Cuando tenía quince años me hice mi primer tatuaje en la espalda: un garabato que había dibujado un amigo. Me lo hice en el estudio de tatuajes donde después yo sería el chalán. Mi labor era soldar agujas, lavar tubos y pinzas para hacer piercings y tatuajes. Antes todo ese asunto era algo muy rústico. Me dejaban hacer mis primeras perforaciones. En Puerto Vallarta, yo era el más joven trabajando en ese ambiente.
Hoy después de abrir una caguama y probar con su amargo sabor, después de 16 años, recordé a Rafa, un hombre, en aquellos tiempos, de más de 50 años, canoso y con unos lentes de culo de botella que al parecer no le servían de mucho ya que se acercaba las pequeñas piezas y fruncía el ceño como si eso le ayudara por unos segundos a ver mejor. Los sábados al terminar mi turno me pagaba Chuy, el dueño del estudio a quien le encantaba, como a mí, fumar mota. Al recibir el dinero yo iba directo al depósito de la esquina a comprar una caguama y regresaba a escuchar y participar en sus charlas. Ahí estaba Rafa, y me veía tomarle a mi vaso de litro lleno de cerveza. Volvía a fruncir el ceño para ver mejor mi rostro, a pesar de estar a un metro de distancia y sonreía.

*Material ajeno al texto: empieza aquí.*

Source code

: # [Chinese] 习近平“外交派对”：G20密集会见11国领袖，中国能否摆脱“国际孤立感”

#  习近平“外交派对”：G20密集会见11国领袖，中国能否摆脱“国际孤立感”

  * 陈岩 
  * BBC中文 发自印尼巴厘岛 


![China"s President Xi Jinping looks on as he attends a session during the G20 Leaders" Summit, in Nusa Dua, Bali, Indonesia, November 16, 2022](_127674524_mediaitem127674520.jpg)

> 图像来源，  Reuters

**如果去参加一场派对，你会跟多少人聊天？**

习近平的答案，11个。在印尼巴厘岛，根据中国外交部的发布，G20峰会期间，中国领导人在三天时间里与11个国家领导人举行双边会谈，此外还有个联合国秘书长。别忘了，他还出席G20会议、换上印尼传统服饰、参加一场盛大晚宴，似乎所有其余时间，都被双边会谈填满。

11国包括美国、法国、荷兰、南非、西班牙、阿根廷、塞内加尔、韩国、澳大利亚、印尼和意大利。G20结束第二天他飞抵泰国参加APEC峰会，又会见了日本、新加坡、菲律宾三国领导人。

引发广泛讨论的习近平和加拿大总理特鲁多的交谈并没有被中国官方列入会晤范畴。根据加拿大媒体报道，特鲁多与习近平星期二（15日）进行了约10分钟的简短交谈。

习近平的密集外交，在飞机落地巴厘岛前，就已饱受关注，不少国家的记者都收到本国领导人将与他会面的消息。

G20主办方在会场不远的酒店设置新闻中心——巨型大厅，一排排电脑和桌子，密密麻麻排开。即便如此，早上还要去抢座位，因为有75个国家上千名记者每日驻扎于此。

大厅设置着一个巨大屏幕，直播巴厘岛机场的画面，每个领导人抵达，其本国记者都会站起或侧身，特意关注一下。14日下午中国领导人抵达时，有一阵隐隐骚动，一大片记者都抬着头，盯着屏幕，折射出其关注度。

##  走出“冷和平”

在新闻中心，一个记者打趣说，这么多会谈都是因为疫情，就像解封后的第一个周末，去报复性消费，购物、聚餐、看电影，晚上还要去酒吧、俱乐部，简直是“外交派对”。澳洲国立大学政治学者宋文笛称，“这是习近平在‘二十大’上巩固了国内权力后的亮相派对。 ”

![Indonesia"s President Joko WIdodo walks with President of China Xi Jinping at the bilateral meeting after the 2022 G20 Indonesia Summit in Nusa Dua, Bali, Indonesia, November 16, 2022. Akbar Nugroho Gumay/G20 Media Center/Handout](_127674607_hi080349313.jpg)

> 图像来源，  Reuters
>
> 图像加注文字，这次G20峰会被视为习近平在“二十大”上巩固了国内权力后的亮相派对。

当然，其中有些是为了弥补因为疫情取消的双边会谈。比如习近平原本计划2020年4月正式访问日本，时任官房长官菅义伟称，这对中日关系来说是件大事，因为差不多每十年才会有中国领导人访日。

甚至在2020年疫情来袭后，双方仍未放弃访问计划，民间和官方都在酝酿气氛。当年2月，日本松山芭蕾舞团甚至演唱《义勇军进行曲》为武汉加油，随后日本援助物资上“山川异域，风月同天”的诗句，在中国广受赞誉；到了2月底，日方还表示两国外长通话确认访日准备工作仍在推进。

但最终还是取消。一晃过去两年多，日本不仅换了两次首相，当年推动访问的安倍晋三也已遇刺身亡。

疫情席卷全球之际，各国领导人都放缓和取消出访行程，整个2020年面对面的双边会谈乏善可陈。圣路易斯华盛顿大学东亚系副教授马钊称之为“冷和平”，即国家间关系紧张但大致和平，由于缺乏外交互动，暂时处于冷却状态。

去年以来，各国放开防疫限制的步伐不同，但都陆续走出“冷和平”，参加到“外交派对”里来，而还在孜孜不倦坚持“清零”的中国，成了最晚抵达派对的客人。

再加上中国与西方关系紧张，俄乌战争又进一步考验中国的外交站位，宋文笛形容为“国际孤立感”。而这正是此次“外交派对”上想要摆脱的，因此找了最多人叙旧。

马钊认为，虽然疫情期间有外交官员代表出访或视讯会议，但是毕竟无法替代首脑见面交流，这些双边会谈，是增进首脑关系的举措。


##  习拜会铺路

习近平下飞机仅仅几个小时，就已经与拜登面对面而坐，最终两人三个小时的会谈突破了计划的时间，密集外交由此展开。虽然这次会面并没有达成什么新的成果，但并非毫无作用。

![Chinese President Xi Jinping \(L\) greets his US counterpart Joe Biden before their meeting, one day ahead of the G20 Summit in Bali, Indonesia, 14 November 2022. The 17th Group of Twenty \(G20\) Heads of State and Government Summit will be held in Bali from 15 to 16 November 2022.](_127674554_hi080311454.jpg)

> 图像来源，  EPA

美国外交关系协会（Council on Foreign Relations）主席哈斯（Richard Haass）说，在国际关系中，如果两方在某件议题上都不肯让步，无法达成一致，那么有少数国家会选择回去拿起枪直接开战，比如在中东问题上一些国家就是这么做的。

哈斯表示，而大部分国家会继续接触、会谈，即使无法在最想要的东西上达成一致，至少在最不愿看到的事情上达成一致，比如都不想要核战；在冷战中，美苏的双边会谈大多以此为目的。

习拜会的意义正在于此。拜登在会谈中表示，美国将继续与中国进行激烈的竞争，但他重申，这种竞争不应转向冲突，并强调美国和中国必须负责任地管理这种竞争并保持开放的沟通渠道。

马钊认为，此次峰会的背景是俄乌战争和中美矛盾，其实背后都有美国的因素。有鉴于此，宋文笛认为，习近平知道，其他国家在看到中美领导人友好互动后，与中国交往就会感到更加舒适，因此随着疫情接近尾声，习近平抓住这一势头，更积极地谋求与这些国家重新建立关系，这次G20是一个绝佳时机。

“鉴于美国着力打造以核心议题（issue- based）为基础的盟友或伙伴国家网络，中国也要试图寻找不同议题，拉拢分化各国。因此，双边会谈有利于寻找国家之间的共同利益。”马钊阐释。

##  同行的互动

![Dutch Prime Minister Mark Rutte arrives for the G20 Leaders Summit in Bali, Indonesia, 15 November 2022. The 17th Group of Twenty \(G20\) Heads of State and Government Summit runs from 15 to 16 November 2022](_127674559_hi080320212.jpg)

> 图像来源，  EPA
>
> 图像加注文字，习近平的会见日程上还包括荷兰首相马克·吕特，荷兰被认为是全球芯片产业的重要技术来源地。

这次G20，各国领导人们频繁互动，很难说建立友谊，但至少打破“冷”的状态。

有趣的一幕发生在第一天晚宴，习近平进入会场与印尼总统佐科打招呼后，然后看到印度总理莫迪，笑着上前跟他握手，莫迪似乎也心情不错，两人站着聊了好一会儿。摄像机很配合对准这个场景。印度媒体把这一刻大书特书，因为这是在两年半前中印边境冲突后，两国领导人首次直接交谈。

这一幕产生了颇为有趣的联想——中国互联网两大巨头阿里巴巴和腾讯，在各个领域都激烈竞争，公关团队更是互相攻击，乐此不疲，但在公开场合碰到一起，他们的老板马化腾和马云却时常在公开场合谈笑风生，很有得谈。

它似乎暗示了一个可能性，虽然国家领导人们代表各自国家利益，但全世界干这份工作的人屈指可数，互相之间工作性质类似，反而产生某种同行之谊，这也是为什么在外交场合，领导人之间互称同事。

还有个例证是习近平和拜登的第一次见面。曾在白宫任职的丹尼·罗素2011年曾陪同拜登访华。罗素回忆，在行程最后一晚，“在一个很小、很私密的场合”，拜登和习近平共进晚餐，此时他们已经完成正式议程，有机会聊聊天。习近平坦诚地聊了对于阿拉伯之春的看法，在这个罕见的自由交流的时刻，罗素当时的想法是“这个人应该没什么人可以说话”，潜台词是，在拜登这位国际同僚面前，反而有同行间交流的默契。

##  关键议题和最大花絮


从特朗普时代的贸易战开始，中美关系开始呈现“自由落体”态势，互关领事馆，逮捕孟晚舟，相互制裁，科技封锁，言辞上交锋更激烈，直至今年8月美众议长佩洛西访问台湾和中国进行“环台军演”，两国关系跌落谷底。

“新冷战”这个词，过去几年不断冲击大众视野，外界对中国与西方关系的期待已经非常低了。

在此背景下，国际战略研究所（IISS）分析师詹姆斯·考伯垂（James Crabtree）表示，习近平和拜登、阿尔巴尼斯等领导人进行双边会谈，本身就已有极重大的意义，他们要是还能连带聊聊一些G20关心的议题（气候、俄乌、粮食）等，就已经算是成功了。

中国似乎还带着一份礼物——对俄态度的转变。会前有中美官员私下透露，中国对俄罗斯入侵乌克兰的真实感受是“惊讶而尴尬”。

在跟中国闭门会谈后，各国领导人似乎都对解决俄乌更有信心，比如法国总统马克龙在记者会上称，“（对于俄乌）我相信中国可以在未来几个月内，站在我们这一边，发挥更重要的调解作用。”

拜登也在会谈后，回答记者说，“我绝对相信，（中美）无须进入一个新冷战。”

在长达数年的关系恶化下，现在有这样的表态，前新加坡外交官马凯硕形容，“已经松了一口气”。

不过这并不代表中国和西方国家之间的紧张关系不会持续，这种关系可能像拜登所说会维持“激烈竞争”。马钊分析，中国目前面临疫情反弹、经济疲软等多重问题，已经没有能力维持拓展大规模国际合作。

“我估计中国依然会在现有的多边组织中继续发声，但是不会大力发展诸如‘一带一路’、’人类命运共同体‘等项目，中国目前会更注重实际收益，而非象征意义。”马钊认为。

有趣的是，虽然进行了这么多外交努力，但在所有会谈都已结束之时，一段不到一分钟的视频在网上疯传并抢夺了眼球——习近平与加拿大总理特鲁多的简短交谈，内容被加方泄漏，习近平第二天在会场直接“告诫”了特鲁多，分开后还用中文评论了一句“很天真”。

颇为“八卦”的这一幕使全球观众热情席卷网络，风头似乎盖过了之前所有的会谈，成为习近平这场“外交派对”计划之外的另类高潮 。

—¿Por qué tomas cerveza si no te gusta?
—Si me gusta -respondí, mientras le daba otro sorbo-. Mira -le dije sonriendo.
—No, no te gusta la cerveza. Es amarga y te hace hacer caras.
—Es porque está muy fría.
Rafa solo sonrió y movió la cabeza. Llevaba 20 años sin probar alcohol. Tenía todo ese tiempo en AA el buen Rafa. Hoy mientras destapaba una caguama me volví a preguntar lo mismo que Rafa hace 16 años. ¿Por qué chingados me gusta la cerveza si en realidad no sabe tan bien y te causa un terrible aliento? No encontré la respuesta en la espuma que salía de la botella y llenaba mi vaso. Solo la bebí a grandes tragos y esperé unos minutos hasta sentirme bien otra vez, conectado con la sociedad, sus calles, sus depósitos, las personas con las que hay que convivir día a día que pretenden ser mejor que el resto de los demás. A mí no me engañan. Tienen la libertad de ser unos mierdecillas andantes. Yo tengo la libertad de beber.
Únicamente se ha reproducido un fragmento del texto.